Go through the data line by line from the top, retyping each exactly, and end with the line that contains "The third contribution".

(Information provided Opens)

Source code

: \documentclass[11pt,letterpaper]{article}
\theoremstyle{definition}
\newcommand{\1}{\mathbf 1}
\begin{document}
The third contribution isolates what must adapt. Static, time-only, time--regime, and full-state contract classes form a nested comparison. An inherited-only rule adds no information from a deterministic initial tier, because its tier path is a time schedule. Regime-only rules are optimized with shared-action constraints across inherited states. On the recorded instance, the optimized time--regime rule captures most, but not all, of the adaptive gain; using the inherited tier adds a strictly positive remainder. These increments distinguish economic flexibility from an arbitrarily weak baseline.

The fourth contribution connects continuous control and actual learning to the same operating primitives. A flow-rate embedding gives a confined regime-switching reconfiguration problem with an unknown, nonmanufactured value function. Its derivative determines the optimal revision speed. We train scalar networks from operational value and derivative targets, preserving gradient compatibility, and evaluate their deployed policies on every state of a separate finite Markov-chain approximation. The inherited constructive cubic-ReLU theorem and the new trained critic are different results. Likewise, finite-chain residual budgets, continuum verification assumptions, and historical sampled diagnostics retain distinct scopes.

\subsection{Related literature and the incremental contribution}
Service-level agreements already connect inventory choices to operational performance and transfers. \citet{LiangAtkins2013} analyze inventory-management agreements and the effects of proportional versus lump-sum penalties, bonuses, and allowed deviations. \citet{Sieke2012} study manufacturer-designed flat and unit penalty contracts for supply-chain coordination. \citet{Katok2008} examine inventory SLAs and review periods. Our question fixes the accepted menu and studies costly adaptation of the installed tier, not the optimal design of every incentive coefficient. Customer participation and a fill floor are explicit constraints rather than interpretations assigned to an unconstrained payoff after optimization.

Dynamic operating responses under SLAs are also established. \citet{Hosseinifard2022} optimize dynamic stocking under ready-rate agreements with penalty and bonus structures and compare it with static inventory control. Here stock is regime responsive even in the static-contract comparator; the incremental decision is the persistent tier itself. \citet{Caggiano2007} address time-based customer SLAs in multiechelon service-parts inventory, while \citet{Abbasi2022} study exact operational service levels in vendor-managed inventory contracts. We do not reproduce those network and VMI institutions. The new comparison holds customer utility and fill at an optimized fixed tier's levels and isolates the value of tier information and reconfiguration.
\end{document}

(Information provided Closes)

# Exercise response:
Source code

: \documentclass[11pt,letterpaper]{article}
\theoremstyle{definition}
\newcommand{\1}{\mathbf 1}
\begin{document}
The third contribution isolates what must adapt. Static, time-only, time--regime, and full-state contract classes form a nested comparison. An inherited-only rule adds no information from a deterministic initial tier, because its tier path is a time schedule. Regime-only rules are optimized with shared-action constraints across inherited states. On the recorded instance, the optimized time--regime rule captures most, but not all, of the adaptive gain; using the inherited tier adds a strictly positive remainder. These increments distinguish economic flexibility from an arbitrarily weak baseline.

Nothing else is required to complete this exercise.